• **RECORD EXTRACTS**:
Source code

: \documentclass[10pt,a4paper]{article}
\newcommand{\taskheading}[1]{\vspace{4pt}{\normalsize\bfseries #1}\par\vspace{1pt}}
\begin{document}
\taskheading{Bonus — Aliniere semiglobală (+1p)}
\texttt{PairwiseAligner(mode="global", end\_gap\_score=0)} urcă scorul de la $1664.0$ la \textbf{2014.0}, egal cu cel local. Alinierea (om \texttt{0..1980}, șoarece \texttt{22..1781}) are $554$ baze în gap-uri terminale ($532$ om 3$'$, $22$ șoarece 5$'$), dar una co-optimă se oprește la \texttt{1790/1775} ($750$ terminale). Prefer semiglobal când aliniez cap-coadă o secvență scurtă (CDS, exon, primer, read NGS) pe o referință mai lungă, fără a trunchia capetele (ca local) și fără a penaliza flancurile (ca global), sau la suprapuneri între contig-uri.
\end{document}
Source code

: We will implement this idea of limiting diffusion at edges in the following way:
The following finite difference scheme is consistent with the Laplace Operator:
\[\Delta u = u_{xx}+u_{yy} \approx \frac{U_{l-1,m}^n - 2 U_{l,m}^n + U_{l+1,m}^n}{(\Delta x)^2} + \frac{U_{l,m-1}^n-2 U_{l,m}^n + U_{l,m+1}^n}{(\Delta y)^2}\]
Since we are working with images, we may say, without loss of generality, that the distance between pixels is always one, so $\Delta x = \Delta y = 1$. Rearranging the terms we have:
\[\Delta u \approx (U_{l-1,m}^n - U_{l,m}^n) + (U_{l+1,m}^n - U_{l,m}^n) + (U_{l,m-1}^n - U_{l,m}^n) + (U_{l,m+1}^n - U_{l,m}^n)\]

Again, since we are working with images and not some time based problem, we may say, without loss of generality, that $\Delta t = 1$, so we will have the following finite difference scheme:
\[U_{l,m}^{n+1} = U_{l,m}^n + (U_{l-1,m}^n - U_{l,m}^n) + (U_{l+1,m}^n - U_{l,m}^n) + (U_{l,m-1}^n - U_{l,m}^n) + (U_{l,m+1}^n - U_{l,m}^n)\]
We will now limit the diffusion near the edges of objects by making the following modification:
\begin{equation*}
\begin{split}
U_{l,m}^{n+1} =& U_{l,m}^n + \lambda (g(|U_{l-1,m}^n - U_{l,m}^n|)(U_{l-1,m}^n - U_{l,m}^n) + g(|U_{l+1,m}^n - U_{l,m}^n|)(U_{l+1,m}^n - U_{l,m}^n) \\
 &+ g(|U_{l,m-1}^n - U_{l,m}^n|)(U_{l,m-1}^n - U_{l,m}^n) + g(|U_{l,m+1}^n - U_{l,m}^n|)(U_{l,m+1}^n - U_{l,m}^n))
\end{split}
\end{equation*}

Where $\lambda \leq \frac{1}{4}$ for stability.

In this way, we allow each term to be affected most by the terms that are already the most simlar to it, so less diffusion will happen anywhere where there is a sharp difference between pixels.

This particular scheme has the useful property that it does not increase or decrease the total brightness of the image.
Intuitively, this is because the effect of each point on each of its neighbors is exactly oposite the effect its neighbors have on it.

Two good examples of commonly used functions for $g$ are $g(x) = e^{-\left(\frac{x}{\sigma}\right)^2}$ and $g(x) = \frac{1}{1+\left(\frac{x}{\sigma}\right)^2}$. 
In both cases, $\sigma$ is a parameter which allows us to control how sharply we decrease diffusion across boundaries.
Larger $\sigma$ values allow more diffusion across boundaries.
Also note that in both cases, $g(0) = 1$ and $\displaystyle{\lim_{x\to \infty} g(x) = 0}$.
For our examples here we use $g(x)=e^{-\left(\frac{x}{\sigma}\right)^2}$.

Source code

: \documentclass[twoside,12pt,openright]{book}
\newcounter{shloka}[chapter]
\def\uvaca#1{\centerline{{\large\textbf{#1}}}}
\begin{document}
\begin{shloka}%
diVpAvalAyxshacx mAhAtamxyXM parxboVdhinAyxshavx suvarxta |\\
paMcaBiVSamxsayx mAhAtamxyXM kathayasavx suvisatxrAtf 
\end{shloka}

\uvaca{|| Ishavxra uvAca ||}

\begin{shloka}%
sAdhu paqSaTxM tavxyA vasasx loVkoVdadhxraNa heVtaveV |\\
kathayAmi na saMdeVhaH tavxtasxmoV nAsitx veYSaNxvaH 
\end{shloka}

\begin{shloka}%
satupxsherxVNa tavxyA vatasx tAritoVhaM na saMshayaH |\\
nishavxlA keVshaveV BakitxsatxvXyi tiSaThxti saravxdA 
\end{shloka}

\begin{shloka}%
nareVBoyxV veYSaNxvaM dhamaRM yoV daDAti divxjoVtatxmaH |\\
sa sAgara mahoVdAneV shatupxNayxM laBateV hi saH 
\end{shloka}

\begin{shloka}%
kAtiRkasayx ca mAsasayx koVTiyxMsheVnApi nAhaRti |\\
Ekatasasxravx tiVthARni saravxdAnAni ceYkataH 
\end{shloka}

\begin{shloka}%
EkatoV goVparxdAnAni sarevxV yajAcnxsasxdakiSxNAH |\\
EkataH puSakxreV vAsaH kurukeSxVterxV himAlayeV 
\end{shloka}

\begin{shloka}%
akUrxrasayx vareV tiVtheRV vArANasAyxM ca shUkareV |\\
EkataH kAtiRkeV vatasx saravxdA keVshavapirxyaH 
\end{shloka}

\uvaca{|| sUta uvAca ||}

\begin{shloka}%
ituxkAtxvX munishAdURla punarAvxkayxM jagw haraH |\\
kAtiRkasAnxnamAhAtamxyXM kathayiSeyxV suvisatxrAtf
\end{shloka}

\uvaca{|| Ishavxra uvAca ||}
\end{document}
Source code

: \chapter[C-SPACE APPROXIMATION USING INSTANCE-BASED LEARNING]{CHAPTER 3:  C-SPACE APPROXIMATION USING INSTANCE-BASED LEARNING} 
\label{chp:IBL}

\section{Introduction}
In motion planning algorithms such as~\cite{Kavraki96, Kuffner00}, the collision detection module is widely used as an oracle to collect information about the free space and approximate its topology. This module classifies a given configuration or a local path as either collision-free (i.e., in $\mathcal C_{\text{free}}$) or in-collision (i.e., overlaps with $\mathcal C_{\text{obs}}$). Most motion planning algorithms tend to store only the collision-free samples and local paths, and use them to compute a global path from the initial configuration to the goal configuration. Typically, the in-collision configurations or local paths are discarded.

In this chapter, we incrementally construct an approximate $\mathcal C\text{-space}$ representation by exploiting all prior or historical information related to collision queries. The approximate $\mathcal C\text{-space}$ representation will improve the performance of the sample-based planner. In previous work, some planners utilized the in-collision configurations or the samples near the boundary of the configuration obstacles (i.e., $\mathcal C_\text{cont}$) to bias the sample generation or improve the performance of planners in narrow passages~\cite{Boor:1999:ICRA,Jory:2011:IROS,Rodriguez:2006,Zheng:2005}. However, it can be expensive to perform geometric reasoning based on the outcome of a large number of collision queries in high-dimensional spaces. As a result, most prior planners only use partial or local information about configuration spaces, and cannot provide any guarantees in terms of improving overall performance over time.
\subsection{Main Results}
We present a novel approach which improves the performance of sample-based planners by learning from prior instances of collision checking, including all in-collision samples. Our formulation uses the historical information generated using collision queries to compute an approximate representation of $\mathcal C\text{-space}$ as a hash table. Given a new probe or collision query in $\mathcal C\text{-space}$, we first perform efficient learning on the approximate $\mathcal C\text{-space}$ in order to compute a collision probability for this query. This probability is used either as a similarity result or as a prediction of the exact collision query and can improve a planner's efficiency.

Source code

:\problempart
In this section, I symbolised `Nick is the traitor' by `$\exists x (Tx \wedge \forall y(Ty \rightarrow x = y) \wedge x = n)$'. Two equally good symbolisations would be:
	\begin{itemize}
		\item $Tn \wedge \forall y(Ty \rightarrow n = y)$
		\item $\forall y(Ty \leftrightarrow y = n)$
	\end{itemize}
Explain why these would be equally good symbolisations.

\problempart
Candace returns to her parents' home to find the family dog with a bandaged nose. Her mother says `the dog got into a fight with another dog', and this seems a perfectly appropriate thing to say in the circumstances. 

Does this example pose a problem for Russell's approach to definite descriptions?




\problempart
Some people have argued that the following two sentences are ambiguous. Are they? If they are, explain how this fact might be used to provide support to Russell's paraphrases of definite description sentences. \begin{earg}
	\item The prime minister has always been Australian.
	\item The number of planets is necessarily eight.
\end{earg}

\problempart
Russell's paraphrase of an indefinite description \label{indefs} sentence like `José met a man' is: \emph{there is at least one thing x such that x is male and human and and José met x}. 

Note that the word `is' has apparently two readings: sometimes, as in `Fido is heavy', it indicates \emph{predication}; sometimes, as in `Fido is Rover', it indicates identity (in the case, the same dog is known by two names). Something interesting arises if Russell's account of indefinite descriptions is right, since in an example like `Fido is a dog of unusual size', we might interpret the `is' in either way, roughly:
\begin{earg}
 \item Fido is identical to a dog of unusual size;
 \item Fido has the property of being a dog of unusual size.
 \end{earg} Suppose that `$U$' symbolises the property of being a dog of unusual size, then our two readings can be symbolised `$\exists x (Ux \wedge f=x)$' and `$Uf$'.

• **EXERCISE PROMPT**:
Search the entries for the string "frac" and return each line where it turns up.

• **FINISHED EXERCISE**:
\[\Delta u = u_{xx}+u_{yy} \approx \frac{U_{l-1,m}^n - 2 U_{l,m}^n + U_{l+1,m}^n}{(\Delta x)^2} + \frac{U_{l,m-1}^n-2 U_{l,m}^n + U_{l,m+1}^n}{(\Delta y)^2}\]
Where $\lambda \leq \frac{1}{4}$ for stability.
Two good examples of commonly used functions for $g$ are $g(x) = e^{-\left(\frac{x}{\sigma}\right)^2}$ and $g(x) = \frac{1}{1+\left(\frac{x}{\sigma}\right)^2}$. 
For our examples here we use $g(x)=e^{-\left(\frac{x}{\sigma}\right)^2}$.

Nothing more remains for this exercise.